**** Information provided ****

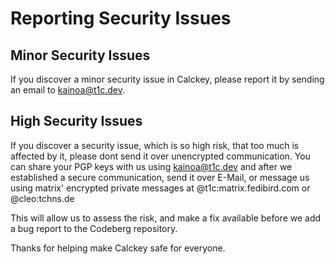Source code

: # Reporting Security Issues

## Minor Security Issues

If you discover a minor security issue in Calckey, please report it by sending an
email to [kainoa@t1c.dev](mailto:kainoa@t1c.dev).

## High Security Issues

If you discover a security issue, which is so high risk, that too much is affected by it, please dont send it over unencrypted communication. You can share your PGP keys with us using kainoa@t1c.dev and after we established a secure communication, send it over E-Mail, or message us using matrix' encrypted private messages at @t1c:matrix.fedibird.com or @cleo:tchns.de


This will allow us to assess the risk, and make a fix available before we add a
bug report to the Codeberg repository.

Thanks for helping make Calckey safe for everyone.
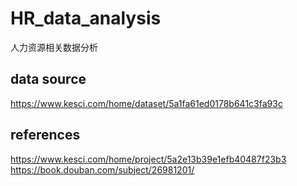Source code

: # HR_data_analysis
人力资源相关数据分析

## data source
https://www.kesci.com/home/dataset/5a1fa61ed0178b641c3fa93c

## references
https://www.kesci.com/home/project/5a2e13b39e1efb40487f23b3
https://book.douban.com/subject/26981201/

****

• [Exercise brief]
Every line above should be output exactly, except for the pictures.

• [Exercise solution]
Source code

: # Reporting Security Issues

## Minor Security Issues

If you discover a minor security issue in Calckey, please report it by sending an
email to [kainoa@t1c.dev](mailto:kainoa@t1c.dev).

## High Security Issues

If you discover a security issue, which is so high risk, that too much is affected by it, please dont send it over unencrypted communication. You can share your PGP keys with us using kainoa@t1c.dev and after we established a secure communication, send it over E-Mail, or message us using matrix' encrypted private messages at @t1c:matrix.fedibird.com or @cleo:tchns.de


This will allow us to assess the risk, and make a fix available before we add a
bug report to the Codeberg repository.

Thanks for helping make Calckey safe for everyone.
Source code

: # HR_data_analysis
人力资源相关数据分析

## data source
https://www.kesci.com/home/dataset/5a1fa61ed0178b641c3fa93c

## references
https://www.kesci.com/home/project/5a2e13b39e1efb40487f23b3
https://book.douban.com/subject/26981201/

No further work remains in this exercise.